Tempt the Devil
Page 17
“My wife was the light of my life.” He was surprised how easily the words emerged.
He never spoke of Joanna. To anyone. It was as much a rule as not cheating at cards and keeping his linen clean. She lived on in a candlelit shrine in his heart, where she stayed untouched and beloved. Pure and unsullied by his sins.
More bizarre that he should speak of Joanna to a fallen woman like Olivia Raines. And that he knew she’d understand where nobody else would. Although he didn’t fool himself about what his wife would have thought of his current mistress. Joanna would have despised everything about Olivia.
“You still love her.” The words weren’t a question.
“Yes.”
“I admire that.” She turned and poured two glasses of wine from the decanter on the sideboard. “She must have been a remarkable woman. You were lucky.”
“Yes, I was.”
What a revelation. He’d been blessed with a great love and all he’d done since was run away from the fact that God had granted that gift, even if for too short a time.

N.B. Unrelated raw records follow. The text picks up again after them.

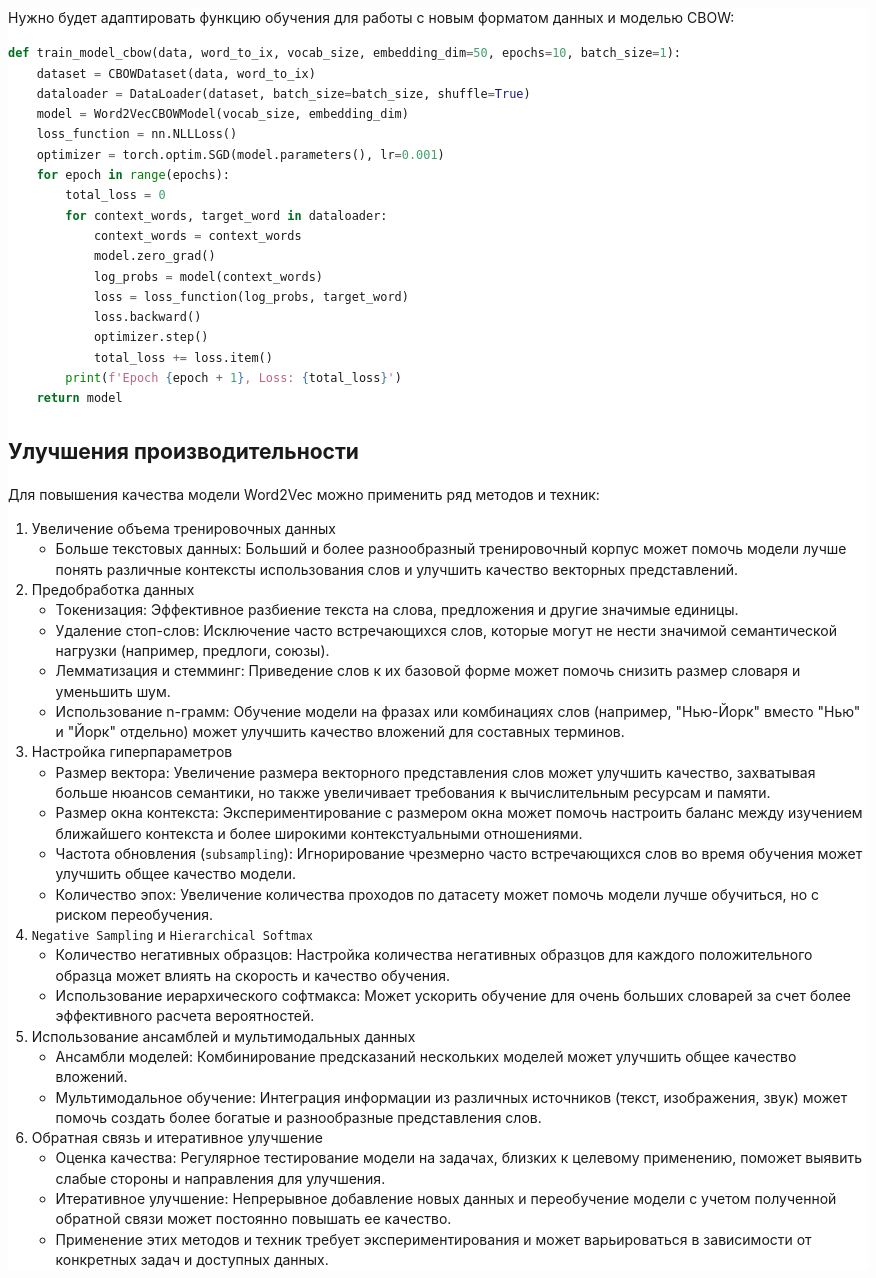 Нужно будет адаптировать функцию обучения для работы с новым форматом данных и моделью CBOW:
```py
def train_model_cbow(data, word_to_ix, vocab_size, embedding_dim=50, epochs=10, batch_size=1):
	dataset = CBOWDataset(data, word_to_ix)
	dataloader = DataLoader(dataset, batch_size=batch_size, shuffle=True)
	model = Word2VecCBOWModel(vocab_size, embedding_dim)
	loss_function = nn.NLLLoss()
	optimizer = torch.optim.SGD(model.parameters(), lr=0.001)
	for epoch in range(epochs):
		total_loss = 0
		for context_words, target_word in dataloader:
			context_words = context_words
			model.zero_grad()
			log_probs = model(context_words)
			loss = loss_function(log_probs, target_word)
			loss.backward()
			optimizer.step()
			total_loss += loss.item()
		print(f'Epoch {epoch + 1}, Loss: {total_loss}')
	return model
```

## Улучшения производительности
Для повышения качества модели Word2Vec можно применить ряд методов и техник:
1. Увеличение объема тренировочных данных
    * Больше текстовых данных: Больший и более разнообразный тренировочный корпус может помочь модели лучше понять различные контексты использования слов и улучшить качество векторных представлений.
2. Предобработка данных
   * Токенизация: Эффективное разбиение текста на слова, предложения и другие значимые единицы.
   * Удаление стоп-слов: Исключение часто встречающихся слов, которые могут не нести значимой семантической нагрузки (например, предлоги, союзы).
   * Лемматизация и стемминг: Приведение слов к их базовой форме может помочь снизить размер словаря и уменьшить шум.
   * Использование n-грамм: Обучение модели на фразах или комбинациях слов (например, "Нью-Йорк" вместо "Нью" и "Йорк" отдельно) может улучшить качество вложений для составных терминов.
3. Настройка гиперпараметров
   * Размер вектора: Увеличение размера векторного представления слов может улучшить качество, захватывая больше нюансов семантики, но также увеличивает требования к вычислительным ресурсам и памяти.
   * Размер окна контекста: Экспериментирование с размером окна может помочь настроить баланс между изучением ближайшего контекста и более широкими контекстуальными отношениями.
   * Частота обновления (`subsampling`): Игнорирование чрезмерно часто встречающихся слов во время обучения может улучшить общее качество модели.
   * Количество эпох: Увеличение количества проходов по датасету может помочь модели лучше обучиться, но с риском переобучения.
4. `Negative Sampling` и `Hierarchical Softmax`
   * Количество негативных образцов: Настройка количества негативных образцов для каждого положительного образца может влиять на скорость и качество обучения.
   * Использование иерархического софтмакса: Может ускорить обучение для очень больших словарей за счет более эффективного расчета вероятностей.
5. Использование ансамблей и мультимодальных данных
   * Ансамбли моделей: Комбинирование предсказаний нескольких моделей может улучшить общее качество вложений.
   * Мультимодальное обучение: Интеграция информации из различных источников (текст, изображения, звук) может помочь создать более богатые и разнообразные представления слов.
6. Обратная связь и итеративное улучшение
   * Оценка качества: Регулярное тестирование модели на задачах, близких к целевому применению, поможет выявить слабые стороны и направления для улучшения.
   * Итеративное улучшение: Непрерывное добавление новых данных и переобучение модели с учетом полученной обратной связи может постоянно повышать ее качество.
   * Применение этих методов и техник требует экспериментирования и может варьироваться в зависимости от конкретных задач и доступных данных.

He accepted the crystal glass filled with wine the same color as the robe Olivia wore. She settled herself cross-legged at the end of the bed. Too far away to touch, damn it.
Her effortless grace, the way she crossed her legs, modestly folding the satiny material across the enticing paleness of her thighs, reminded him of women of the seraglio. She was endlessly alluring. Endlessly erotic. Endlessly exotic. Wherever she’d been born.
She took a sip of her wine, never shifting her clear scrutiny from his face. “So why did you abandon your children?”
He choked on his wine. “Confound it, Olivia!”
He caught his breath and stared at her in shock. For a moment she’d lulled him into a sentimental dream. He should have known she wouldn’t let him linger there.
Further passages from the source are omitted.